Task statement :: Could you copy every record below exactly, leaving out the pictures?

Raw data ::
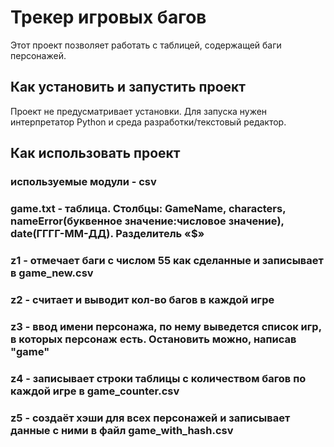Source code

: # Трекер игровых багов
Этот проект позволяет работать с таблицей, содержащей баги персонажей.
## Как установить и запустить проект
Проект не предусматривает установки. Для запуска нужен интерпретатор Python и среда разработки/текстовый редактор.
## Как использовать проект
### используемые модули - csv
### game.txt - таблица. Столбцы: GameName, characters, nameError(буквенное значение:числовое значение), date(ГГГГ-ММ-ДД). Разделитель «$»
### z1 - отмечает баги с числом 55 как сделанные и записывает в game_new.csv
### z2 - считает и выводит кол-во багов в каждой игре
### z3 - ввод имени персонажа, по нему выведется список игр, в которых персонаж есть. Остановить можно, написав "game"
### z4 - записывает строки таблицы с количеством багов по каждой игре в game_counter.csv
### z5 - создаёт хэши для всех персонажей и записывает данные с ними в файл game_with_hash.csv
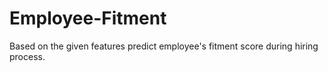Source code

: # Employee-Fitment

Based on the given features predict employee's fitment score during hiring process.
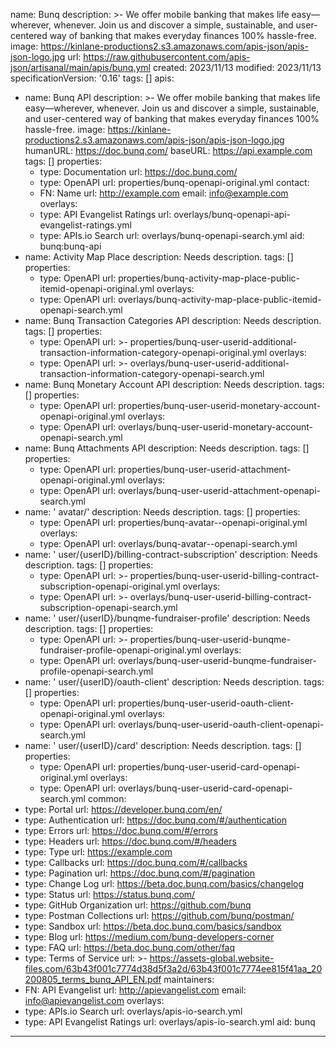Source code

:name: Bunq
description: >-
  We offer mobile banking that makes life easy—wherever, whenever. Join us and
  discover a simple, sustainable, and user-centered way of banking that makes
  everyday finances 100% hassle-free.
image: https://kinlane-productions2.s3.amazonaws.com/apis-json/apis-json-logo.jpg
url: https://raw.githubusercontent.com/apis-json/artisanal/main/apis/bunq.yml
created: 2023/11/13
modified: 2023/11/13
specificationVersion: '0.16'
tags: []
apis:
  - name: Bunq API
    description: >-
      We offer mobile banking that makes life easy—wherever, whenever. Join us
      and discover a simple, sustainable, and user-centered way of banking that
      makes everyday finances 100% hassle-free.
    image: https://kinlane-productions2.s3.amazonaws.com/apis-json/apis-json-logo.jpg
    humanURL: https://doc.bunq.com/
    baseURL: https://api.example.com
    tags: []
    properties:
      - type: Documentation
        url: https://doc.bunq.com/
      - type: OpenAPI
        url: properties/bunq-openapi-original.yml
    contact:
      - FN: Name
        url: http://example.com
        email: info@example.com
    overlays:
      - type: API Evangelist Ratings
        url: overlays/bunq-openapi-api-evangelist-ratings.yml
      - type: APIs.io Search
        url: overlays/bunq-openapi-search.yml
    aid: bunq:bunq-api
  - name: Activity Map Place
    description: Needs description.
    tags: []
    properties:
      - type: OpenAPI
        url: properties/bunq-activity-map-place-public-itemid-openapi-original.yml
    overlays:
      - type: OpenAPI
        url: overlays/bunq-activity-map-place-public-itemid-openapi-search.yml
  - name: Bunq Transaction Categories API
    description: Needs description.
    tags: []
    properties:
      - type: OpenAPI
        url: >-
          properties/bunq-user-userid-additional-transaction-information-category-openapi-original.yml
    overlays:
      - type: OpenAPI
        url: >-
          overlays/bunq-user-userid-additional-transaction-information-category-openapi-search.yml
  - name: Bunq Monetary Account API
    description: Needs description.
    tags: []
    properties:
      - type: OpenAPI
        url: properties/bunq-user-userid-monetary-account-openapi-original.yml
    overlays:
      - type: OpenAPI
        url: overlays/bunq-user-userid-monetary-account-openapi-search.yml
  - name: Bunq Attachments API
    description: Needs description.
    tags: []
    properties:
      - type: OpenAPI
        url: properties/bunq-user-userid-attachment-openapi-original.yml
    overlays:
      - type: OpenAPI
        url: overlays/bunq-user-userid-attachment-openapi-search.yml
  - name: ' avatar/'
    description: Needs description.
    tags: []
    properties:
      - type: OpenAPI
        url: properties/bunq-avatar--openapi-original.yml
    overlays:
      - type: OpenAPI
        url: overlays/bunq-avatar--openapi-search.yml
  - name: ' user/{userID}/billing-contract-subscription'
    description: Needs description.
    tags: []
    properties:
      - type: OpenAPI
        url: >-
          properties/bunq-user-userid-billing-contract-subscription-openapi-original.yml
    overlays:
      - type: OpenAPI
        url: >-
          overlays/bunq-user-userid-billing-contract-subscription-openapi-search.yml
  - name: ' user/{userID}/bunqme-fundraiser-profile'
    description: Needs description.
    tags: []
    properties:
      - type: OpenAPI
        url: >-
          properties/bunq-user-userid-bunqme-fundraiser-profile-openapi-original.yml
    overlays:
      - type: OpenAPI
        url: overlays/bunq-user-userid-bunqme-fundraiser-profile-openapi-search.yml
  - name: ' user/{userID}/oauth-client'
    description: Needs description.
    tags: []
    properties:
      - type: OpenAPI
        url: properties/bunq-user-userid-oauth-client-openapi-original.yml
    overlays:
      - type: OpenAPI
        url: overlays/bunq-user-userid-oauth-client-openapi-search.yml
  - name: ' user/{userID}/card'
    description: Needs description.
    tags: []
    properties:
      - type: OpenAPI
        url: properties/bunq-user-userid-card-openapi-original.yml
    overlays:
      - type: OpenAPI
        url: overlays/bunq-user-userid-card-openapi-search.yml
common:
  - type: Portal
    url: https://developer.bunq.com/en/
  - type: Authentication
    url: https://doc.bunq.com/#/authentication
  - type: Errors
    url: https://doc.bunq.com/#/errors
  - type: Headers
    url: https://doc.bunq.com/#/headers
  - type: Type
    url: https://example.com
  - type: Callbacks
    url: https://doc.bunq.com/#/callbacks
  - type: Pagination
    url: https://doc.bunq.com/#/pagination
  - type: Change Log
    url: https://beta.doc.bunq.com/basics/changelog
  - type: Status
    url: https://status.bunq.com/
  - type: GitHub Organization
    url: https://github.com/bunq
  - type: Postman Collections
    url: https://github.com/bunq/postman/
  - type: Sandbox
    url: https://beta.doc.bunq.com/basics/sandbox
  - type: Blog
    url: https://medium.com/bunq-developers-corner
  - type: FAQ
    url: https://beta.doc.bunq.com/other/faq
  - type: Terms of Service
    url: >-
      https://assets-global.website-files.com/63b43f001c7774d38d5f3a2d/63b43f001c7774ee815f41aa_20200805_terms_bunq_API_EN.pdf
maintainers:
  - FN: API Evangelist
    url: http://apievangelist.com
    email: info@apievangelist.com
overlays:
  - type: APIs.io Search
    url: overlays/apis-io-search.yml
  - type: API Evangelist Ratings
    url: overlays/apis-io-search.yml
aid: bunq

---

Exercise result ::
Source code

: # Трекер игровых багов
Этот проект позволяет работать с таблицей, содержащей баги персонажей.
## Как установить и запустить проект
Проект не предусматривает установки. Для запуска нужен интерпретатор Python и среда разработки/текстовый редактор.
## Как использовать проект
### используемые модули - csv
### game.txt - таблица. Столбцы: GameName, characters, nameError(буквенное значение:числовое значение), date(ГГГГ-ММ-ДД). Разделитель «$»
### z1 - отмечает баги с числом 55 как сделанные и записывает в game_new.csv
### z2 - считает и выводит кол-во багов в каждой игре
### z3 - ввод имени персонажа, по нему выведется список игр, в которых персонаж есть. Остановить можно, написав "game"
### z4 - записывает строки таблицы с количеством багов по каждой игре в game_counter.csv
### z5 - создаёт хэши для всех персонажей и записывает данные с ними в файл game_with_hash.csv
Source code

: # Employee-Fitment

Based on the given features predict employee's fitment score during hiring process.
Source code

:name: Bunq
description: >-
  We offer mobile banking that makes life easy—wherever, whenever. Join us and
  discover a simple, sustainable, and user-centered way of banking that makes
  everyday finances 100% hassle-free.
image: https://kinlane-productions2.s3.amazonaws.com/apis-json/apis-json-logo.jpg
url: https://raw.githubusercontent.com/apis-json/artisanal/main/apis/bunq.yml
created: 2023/11/13
modified: 2023/11/13
specificationVersion: '0.16'
tags: []
apis:
  - name: Bunq API
    description: >-
      We offer mobile banking that makes life easy—wherever, whenever. Join us
      and discover a simple, sustainable, and user-centered way of banking that
      makes everyday finances 100% hassle-free.
    image: https://kinlane-productions2.s3.amazonaws.com/apis-json/apis-json-logo.jpg
    humanURL: https://doc.bunq.com/
    baseURL: https://api.example.com
    tags: []
    properties:
      - type: Documentation
        url: https://doc.bunq.com/
      - type: OpenAPI
        url: properties/bunq-openapi-original.yml
    contact:
      - FN: Name
        url: http://example.com
        email: info@example.com
    overlays:
      - type: API Evangelist Ratings
        url: overlays/bunq-openapi-api-evangelist-ratings.yml
      - type: APIs.io Search
        url: overlays/bunq-openapi-search.yml
    aid: bunq:bunq-api
  - name: Activity Map Place
    description: Needs description.
    tags: []
    properties:
      - type: OpenAPI
        url: properties/bunq-activity-map-place-public-itemid-openapi-original.yml
    overlays:
      - type: OpenAPI
        url: overlays/bunq-activity-map-place-public-itemid-openapi-search.yml
  - name: Bunq Transaction Categories API
    description: Needs description.
    tags: []
    properties:
      - type: OpenAPI
        url: >-
          properties/bunq-user-userid-additional-transaction-information-category-openapi-original.yml
    overlays:
      - type: OpenAPI
        url: >-
          overlays/bunq-user-userid-additional-transaction-information-category-openapi-search.yml
  - name: Bunq Monetary Account API
    description: Needs description.
    tags: []
    properties:
      - type: OpenAPI
        url: properties/bunq-user-userid-monetary-account-openapi-original.yml
    overlays:
      - type: OpenAPI
        url: overlays/bunq-user-userid-monetary-account-openapi-search.yml
  - name: Bunq Attachments API
    description: Needs description.
    tags: []
    properties:
      - type: OpenAPI
        url: properties/bunq-user-userid-attachment-openapi-original.yml
    overlays:
      - type: OpenAPI
        url: overlays/bunq-user-userid-attachment-openapi-search.yml
  - name: ' avatar/'
    description: Needs description.
    tags: []
    properties:
      - type: OpenAPI
        url: properties/bunq-avatar--openapi-original.yml
    overlays:
      - type: OpenAPI
        url: overlays/bunq-avatar--openapi-search.yml
  - name: ' user/{userID}/billing-contract-subscription'
    description: Needs description.
    tags: []
    properties:
      - type: OpenAPI
        url: >-
          properties/bunq-user-userid-billing-contract-subscription-openapi-original.yml
    overlays:
      - type: OpenAPI
        url: >-
          overlays/bunq-user-userid-billing-contract-subscription-openapi-search.yml
  - name: ' user/{userID}/bunqme-fundraiser-profile'
    description: Needs description.
    tags: []
    properties:
      - type: OpenAPI
        url: >-
          properties/bunq-user-userid-bunqme-fundraiser-profile-openapi-original.yml
    overlays:
      - type: OpenAPI
        url: overlays/bunq-user-userid-bunqme-fundraiser-profile-openapi-search.yml
  - name: ' user/{userID}/oauth-client'
    description: Needs description.
    tags: []
    properties:
      - type: OpenAPI
        url: properties/bunq-user-userid-oauth-client-openapi-original.yml
    overlays:
      - type: OpenAPI
        url: overlays/bunq-user-userid-oauth-client-openapi-search.yml
  - name: ' user/{userID}/card'
    description: Needs description.
    tags: []
    properties:
      - type: OpenAPI
        url: properties/bunq-user-userid-card-openapi-original.yml
    overlays:
      - type: OpenAPI
        url: overlays/bunq-user-userid-card-openapi-search.yml
common:
  - type: Portal
    url: https://developer.bunq.com/en/
  - type: Authentication
    url: https://doc.bunq.com/#/authentication
  - type: Errors
    url: https://doc.bunq.com/#/errors
  - type: Headers
    url: https://doc.bunq.com/#/headers
  - type: Type
    url: https://example.com
  - type: Callbacks
    url: https://doc.bunq.com/#/callbacks
  - type: Pagination
    url: https://doc.bunq.com/#/pagination
  - type: Change Log
    url: https://beta.doc.bunq.com/basics/changelog
  - type: Status
    url: https://status.bunq.com/
  - type: GitHub Organization
    url: https://github.com/bunq
  - type: Postman Collections
    url: https://github.com/bunq/postman/
  - type: Sandbox
    url: https://beta.doc.bunq.com/basics/sandbox
  - type: Blog
    url: https://medium.com/bunq-developers-corner
  - type: FAQ
    url: https://beta.doc.bunq.com/other/faq
  - type: Terms of Service
    url: >-
      https://assets-global.website-files.com/63b43f001c7774d38d5f3a2d/63b43f001c7774ee815f41aa_20200805_terms_bunq_API_EN.pdf
maintainers:
  - FN: API Evangelist
    url: http://apievangelist.com
    email: info@apievangelist.com
overlays:
  - type: APIs.io Search
    url: overlays/apis-io-search.yml
  - type: API Evangelist Ratings
    url: overlays/apis-io-search.yml
aid: bunq

---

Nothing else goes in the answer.